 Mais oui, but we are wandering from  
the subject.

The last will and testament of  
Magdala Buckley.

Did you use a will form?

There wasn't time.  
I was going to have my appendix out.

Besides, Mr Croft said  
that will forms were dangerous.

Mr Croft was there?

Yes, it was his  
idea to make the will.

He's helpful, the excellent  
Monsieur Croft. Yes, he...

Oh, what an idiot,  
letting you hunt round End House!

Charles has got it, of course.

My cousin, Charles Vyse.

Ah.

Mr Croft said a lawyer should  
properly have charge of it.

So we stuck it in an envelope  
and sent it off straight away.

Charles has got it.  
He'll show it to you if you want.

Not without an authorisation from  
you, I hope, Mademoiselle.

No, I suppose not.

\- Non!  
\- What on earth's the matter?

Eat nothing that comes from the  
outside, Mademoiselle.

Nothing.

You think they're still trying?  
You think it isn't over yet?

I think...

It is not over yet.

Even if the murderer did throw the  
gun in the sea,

--

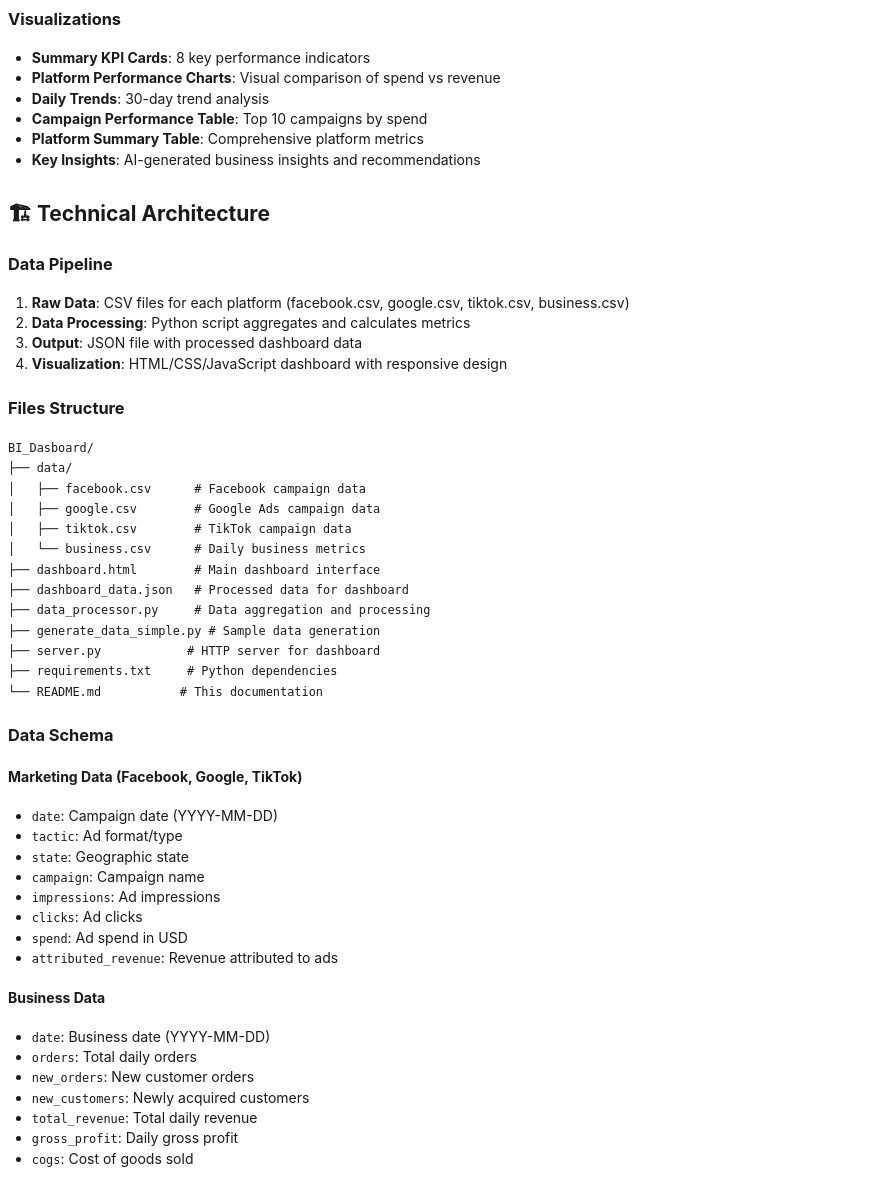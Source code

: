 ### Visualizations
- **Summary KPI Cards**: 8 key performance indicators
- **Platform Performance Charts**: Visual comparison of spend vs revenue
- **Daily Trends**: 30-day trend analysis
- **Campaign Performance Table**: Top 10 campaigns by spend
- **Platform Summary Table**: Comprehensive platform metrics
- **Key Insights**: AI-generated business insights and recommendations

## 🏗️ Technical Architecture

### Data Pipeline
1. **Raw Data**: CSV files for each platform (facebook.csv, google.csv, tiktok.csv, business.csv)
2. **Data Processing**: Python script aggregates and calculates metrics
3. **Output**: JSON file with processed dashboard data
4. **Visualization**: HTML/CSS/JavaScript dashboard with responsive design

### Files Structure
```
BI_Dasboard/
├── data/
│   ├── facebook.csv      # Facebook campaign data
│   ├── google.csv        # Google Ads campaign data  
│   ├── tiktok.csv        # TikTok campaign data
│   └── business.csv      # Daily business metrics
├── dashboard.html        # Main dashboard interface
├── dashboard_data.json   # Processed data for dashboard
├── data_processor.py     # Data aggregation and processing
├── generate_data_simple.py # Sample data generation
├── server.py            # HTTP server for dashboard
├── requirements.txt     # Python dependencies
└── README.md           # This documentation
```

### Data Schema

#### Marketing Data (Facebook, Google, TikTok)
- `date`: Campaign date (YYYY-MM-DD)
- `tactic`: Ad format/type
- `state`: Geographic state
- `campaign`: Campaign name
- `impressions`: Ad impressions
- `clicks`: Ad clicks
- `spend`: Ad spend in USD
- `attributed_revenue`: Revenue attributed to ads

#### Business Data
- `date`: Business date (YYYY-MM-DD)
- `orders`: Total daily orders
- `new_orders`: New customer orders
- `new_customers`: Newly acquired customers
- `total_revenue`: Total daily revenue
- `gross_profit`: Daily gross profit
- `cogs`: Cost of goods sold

- **Problem statement**:
Check each line of these records for the string "that" and state only how many lines have it.

- **Finished exercise**:
2